Tom Pullar-Strecker at Stuff reports:
A TelstraClear customer may be the first to be hauled in front of the Copyright Tribunal and fined for internet piracy under the controversial “three strikes” copyright regime that came into effect in September.
TelstraClear spokesman Gary Bowering said it issued a third and final “enforcement” notice to a customer on Thursday for allegedly pirating music, after being instructed to do so by the Recording Industry Association of New Zealand.
Bowering said TelstraClear could not comment further as the matter was now out of its hands.
The alleged pirate will have until Thursday week to dispute the enforcement notice.
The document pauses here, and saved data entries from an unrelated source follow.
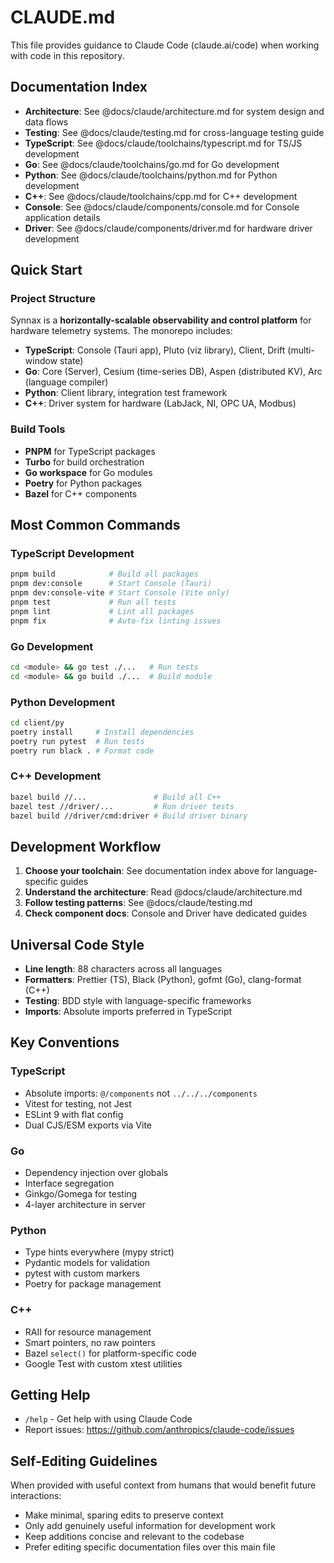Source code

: # CLAUDE.md

This file provides guidance to Claude Code (claude.ai/code) when working with code in
this repository.

## Documentation Index

- **Architecture**: See @docs/claude/architecture.md for system design and data flows
- **Testing**: See @docs/claude/testing.md for cross-language testing guide
- **TypeScript**: See @docs/claude/toolchains/typescript.md for TS/JS development
- **Go**: See @docs/claude/toolchains/go.md for Go development
- **Python**: See @docs/claude/toolchains/python.md for Python development
- **C++**: See @docs/claude/toolchains/cpp.md for C++ development
- **Console**: See @docs/claude/components/console.md for Console application details
- **Driver**: See @docs/claude/components/driver.md for hardware driver development

## Quick Start

### Project Structure

Synnax is a **horizontally-scalable observability and control platform** for hardware
telemetry systems. The monorepo includes:

- **TypeScript**: Console (Tauri app), Pluto (viz library), Client, Drift (multi-window
  state)
- **Go**: Core (Server), Cesium (time-series DB), Aspen (distributed KV), Arc (language
  compiler)
- **Python**: Client library, integration test framework
- **C++**: Driver system for hardware (LabJack, NI, OPC UA, Modbus)

### Build Tools

- **PNPM** for TypeScript packages
- **Turbo** for build orchestration
- **Go workspace** for Go modules
- **Poetry** for Python packages
- **Bazel** for C++ components

## Most Common Commands

### TypeScript Development

```bash
pnpm build            # Build all packages
pnpm dev:console      # Start Console (Tauri)
pnpm dev:console-vite # Start Console (Vite only)
pnpm test             # Run all tests
pnpm lint             # Lint all packages
pnpm fix              # Auto-fix linting issues
```

### Go Development

```bash
cd <module> && go test ./...   # Run tests
cd <module> && go build ./...  # Build module
```

### Python Development

```bash
cd client/py
poetry install     # Install dependencies
poetry run pytest  # Run tests
poetry run black . # Format code
```

### C++ Development

```bash
bazel build //...               # Build all C++
bazel test //driver/...         # Run driver tests
bazel build //driver/cmd:driver # Build driver binary
```

## Development Workflow

1. **Choose your toolchain**: See documentation index above for language-specific guides
2. **Understand the architecture**: Read @docs/claude/architecture.md
3. **Follow testing patterns**: See @docs/claude/testing.md
4. **Check component docs**: Console and Driver have dedicated guides

## Universal Code Style

- **Line length**: 88 characters across all languages
- **Formatters**: Prettier (TS), Black (Python), gofmt (Go), clang-format (C++)
- **Testing**: BDD style with language-specific frameworks
- **Imports**: Absolute imports preferred in TypeScript

## Key Conventions

### TypeScript

- Absolute imports: `@/components` not `../../../components`
- Vitest for testing, not Jest
- ESLint 9 with flat config
- Dual CJS/ESM exports via Vite

### Go

- Dependency injection over globals
- Interface segregation
- Ginkgo/Gomega for testing
- 4-layer architecture in server

### Python

- Type hints everywhere (mypy strict)
- Pydantic models for validation
- pytest with custom markers
- Poetry for package management

### C++

- RAII for resource management
- Smart pointers, no raw pointers
- Bazel `select()` for platform-specific code
- Google Test with custom xtest utilities

## Getting Help

- `/help` - Get help with using Claude Code
- Report issues: https://github.com/anthropics/claude-code/issues

## Self-Editing Guidelines

When provided with useful context from humans that would benefit future interactions:

- Make minimal, sparing edits to preserve context
- Only add genuinely useful information for development work
- Keep additions concise and relevant to the codebase
- Prefer editing specific documentation files over this main file
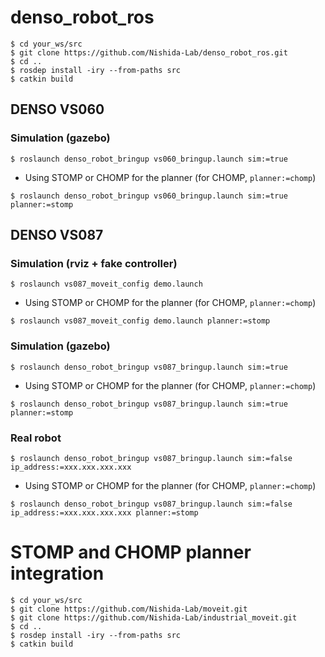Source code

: # denso_robot_ros

```
$ cd your_ws/src
$ git clone https://github.com/Nishida-Lab/denso_robot_ros.git
$ cd ..
$ rosdep install -iry --from-paths src
$ catkin build
```

## DENSO VS060

### Simulation (gazebo)

```
$ roslaunch denso_robot_bringup vs060_bringup.launch sim:=true
```

* Using STOMP or CHOMP for the planner (for CHOMP,  `planner:=chomp`)

```
$ roslaunch denso_robot_bringup vs060_bringup.launch sim:=true planner:=stomp
```


## DENSO VS087

### Simulation (rviz + fake controller)

```
$ roslaunch vs087_moveit_config demo.launch
```

* Using STOMP or CHOMP for the planner (for CHOMP,  `planner:=chomp`)

```
$ roslaunch vs087_moveit_config demo.launch planner:=stomp
```


### Simulation (gazebo)

```
$ roslaunch denso_robot_bringup vs087_bringup.launch sim:=true
```

* Using STOMP or CHOMP for the planner (for CHOMP,  `planner:=chomp`)

```
$ roslaunch denso_robot_bringup vs087_bringup.launch sim:=true planner:=stomp
```

### Real robot

```
$ roslaunch denso_robot_bringup vs087_bringup.launch sim:=false ip_address:=xxx.xxx.xxx.xxx
```

* Using STOMP or CHOMP for the planner (for CHOMP,  `planner:=chomp`)

```
$ roslaunch denso_robot_bringup vs087_bringup.launch sim:=false ip_address:=xxx.xxx.xxx.xxx planner:=stomp
```

# STOMP and CHOMP planner integration

```
$ cd your_ws/src
$ git clone https://github.com/Nishida-Lab/moveit.git
$ git clone https://github.com/Nishida-Lab/industrial_moveit.git
$ cd ..
$ rosdep install -iry --from-paths src
$ catkin build
```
If they fail to do so, or if Rianz rejects their challenge, the association will then have 35 days in which to decide whether to ask the Copyright Tribunal to take action.
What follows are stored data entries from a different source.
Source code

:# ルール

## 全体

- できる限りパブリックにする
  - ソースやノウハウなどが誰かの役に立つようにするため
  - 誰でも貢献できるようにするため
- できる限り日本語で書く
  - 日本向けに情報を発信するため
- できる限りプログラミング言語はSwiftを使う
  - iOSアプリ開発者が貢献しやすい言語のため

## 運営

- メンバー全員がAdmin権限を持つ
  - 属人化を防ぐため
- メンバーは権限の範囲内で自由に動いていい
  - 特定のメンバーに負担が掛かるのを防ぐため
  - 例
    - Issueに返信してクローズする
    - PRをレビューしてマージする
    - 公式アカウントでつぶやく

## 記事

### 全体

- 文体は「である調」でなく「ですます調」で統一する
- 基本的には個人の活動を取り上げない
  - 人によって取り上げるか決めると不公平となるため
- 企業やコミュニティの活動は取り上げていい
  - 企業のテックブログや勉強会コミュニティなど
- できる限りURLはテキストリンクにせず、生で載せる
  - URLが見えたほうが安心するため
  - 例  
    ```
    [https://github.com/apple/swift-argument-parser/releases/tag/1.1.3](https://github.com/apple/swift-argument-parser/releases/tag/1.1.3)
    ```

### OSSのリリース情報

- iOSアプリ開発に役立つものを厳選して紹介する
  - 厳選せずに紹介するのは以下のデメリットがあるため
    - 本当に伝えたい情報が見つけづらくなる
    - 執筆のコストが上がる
The tribunal can impose a fine of up to $15,000 for serious, flagrant offences under the law, which was designed to discourage people from pirating music and movies using file-sharing services.
However, the Government signalled in a Cabinet paper last year that in some cases it might be sufficient punishment for offenders to reimburse rights holders for the $275 in fees they will have had to incur bringing a case to the tribunal. It has no powers to cut off people’s internet access.
I actually hope it does go to the tribunal, so we can actually see how significant the alleged infringing was, and get some idea of what the Copyright Tribunal considers proof, and a legitimate defence if one is offered. It is possible no defence will be offered. We will also learn what level of fines will probably be applied in future for similar cases.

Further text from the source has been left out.